(Beginning of Records provided)

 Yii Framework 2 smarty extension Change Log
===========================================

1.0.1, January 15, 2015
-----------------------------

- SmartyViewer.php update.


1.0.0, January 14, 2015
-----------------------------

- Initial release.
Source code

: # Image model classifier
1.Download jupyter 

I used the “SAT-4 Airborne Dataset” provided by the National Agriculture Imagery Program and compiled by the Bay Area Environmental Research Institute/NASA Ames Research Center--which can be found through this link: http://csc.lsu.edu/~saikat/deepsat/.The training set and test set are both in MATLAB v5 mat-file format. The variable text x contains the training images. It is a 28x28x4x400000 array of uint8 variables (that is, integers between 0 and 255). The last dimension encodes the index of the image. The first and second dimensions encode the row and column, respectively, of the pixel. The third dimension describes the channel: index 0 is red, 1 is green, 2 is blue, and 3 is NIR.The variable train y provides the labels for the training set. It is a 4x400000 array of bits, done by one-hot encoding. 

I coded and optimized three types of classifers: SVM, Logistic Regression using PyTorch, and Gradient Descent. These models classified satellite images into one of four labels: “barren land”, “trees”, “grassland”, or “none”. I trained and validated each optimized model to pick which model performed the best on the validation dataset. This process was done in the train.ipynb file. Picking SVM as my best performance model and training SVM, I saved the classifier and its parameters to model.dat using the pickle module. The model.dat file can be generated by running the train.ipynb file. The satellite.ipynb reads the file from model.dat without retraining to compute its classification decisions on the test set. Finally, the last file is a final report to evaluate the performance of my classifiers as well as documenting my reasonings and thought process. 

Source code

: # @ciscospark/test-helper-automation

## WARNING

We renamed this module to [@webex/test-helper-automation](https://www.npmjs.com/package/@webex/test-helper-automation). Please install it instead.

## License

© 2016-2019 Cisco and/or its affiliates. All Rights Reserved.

(End of Records provided)

Task to complete
Show every line from the entries that includes the word "January".

Reply to the exercise
1.0.1, January 15, 2015
1.0.0, January 14, 2015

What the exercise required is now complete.